"""
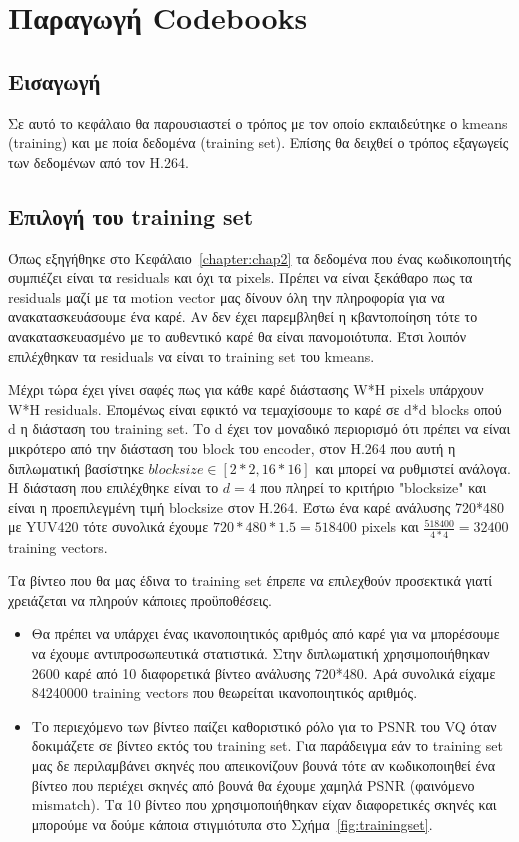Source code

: ﻿\chapter{Παραγωγή Codebooks}
\label{chapter:chap4}

\section{Εισαγωγή}
\label{section:sect41}

\indent Σε αυτό το κεφάλαιο θα παρουσιαστεί ο τρόπος με τον οποίο εκπαιδεύτηκε ο kmeans (training) και με ποία δεδομένα (training set). Επίσης θα δειχθεί ο τρόπος εξαγωγείς των δεδομένων από τον H.264.

\section{Επιλογή του training set}
\label{section:sect42}

\indent Όπως εξηγήθηκε στο Κεφάλαιο~\ref{chapter:chap2} τα δεδομένα που ένας κωδικοποιητής συμπιέζει είναι τα residuals και όχι τα pixels. Πρέπει να είναι ξεκάθαρο πως τα residuals μαζί με τα motion vector μας δίνουν όλη την πληροφορία για να ανακατασκευάσουμε ένα καρέ. Αν δεν έχει παρεμβληθεί η κβαντοποίηση τότε το ανακατασκευασμένο με το αυθεντικό καρέ θα είναι πανομοιότυπα. Έτσι λοιπόν επιλέχθηκαν τα residuals να είναι το training set του kmeans.

\indent Μέχρι τώρα έχει γίνει σαφές πως για κάθε καρέ διάστασης W*H pixels υπάρχουν W*H residuals. Επομένως είναι εφικτό να τεμαχίσουμε το καρέ σε d*d blocks οπού d η διάσταση του training set. Το d έχει τον μοναδικό περιορισμό ότι πρέπει να είναι μικρότερο από την διάσταση του block του encoder, στον H.264 που αυτή η διπλωματική βασίστηκε $blocksize\in[2*2,16*16]$ και μπορεί να ρυθμιστεί ανάλογα. Η διάσταση που επιλέχθηκε είναι το $d=4$ που πληρεί το κριτήριο "blocksize" και είναι η προεπιλεγμένη τιμή blocksize στον H.264. Έστω ένα καρέ ανάλυσης 720*480 με YUV420 τότε συνολικά έχουμε $720*480*1.5=518400$ pixels και $ \frac{518400}{4*4} = 32400 $ training vectors.

\indent Τα βίντεο που θα μας έδινα το training set έπρεπε να επιλεχθούν προσεκτικά γιατί χρειάζεται να πληρούν κάποιες προϋποθέσεις.
\begin{itemize}
    \item Θα πρέπει να υπάρχει ένας ικανοποιητικός αριθμός από καρέ για να μπορέσουμε να έχουμε αντιπροσωπευτικά στατιστικά. Στην διπλωματική χρησιμοποιήθηκαν 2600 καρέ από 10 διαφορετικά βίντεο ανάλυσης 720*480. Αρά συνολικά είχαμε 84240000 training vectors που θεωρείται ικανοποιητικός αριθμός.
    \item Το περιεχόμενο των βίντεο παίζει καθοριστικό ρόλο για το PSNR του VQ όταν δοκιμάζετε σε βίντεο εκτός του training set. Για παράδειγμα εάν το training set μας δε περιλαμβάνει σκηνές που απεικονίζουν βουνά τότε αν κωδικοποιηθεί ένα βίντεο που περιέχει σκηνές από βουνά θα έχουμε χαμηλά PSNR (φαινόμενο mismatch). Τα 10 βίντεο που χρησιμοποιήθηκαν είχαν διαφορετικές σκηνές και μπορούμε να δούμε κάποια στιγμιότυπα στο Σχήμα~\ref{fig:trainingset}.
\end{itemize}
"""
Activity: The response must match the data line for line, from its first line through the line with "32400 $ training vectors.", inclusive, and must leave out the pictures.

Response to this task:
Source code

: ﻿\chapter{Παραγωγή Codebooks}
\label{chapter:chap4}

\section{Εισαγωγή}
\label{section:sect41}

\indent Σε αυτό το κεφάλαιο θα παρουσιαστεί ο τρόπος με τον οποίο εκπαιδεύτηκε ο kmeans (training) και με ποία δεδομένα (training set). Επίσης θα δειχθεί ο τρόπος εξαγωγείς των δεδομένων από τον H.264.

\section{Επιλογή του training set}
\label{section:sect42}

\indent Όπως εξηγήθηκε στο Κεφάλαιο~\ref{chapter:chap2} τα δεδομένα που ένας κωδικοποιητής συμπιέζει είναι τα residuals και όχι τα pixels. Πρέπει να είναι ξεκάθαρο πως τα residuals μαζί με τα motion vector μας δίνουν όλη την πληροφορία για να ανακατασκευάσουμε ένα καρέ. Αν δεν έχει παρεμβληθεί η κβαντοποίηση τότε το ανακατασκευασμένο με το αυθεντικό καρέ θα είναι πανομοιότυπα. Έτσι λοιπόν επιλέχθηκαν τα residuals να είναι το training set του kmeans.

\indent Μέχρι τώρα έχει γίνει σαφές πως για κάθε καρέ διάστασης W*H pixels υπάρχουν W*H residuals. Επομένως είναι εφικτό να τεμαχίσουμε το καρέ σε d*d blocks οπού d η διάσταση του training set. Το d έχει τον μοναδικό περιορισμό ότι πρέπει να είναι μικρότερο από την διάσταση του block του encoder, στον H.264 που αυτή η διπλωματική βασίστηκε $blocksize\in[2*2,16*16]$ και μπορεί να ρυθμιστεί ανάλογα. Η διάσταση που επιλέχθηκε είναι το $d=4$ που πληρεί το κριτήριο "blocksize" και είναι η προεπιλεγμένη τιμή blocksize στον H.264. Έστω ένα καρέ ανάλυσης 720*480 με YUV420 τότε συνολικά έχουμε $720*480*1.5=518400$ pixels και $ \frac{518400}{4*4} = 32400 $ training vectors.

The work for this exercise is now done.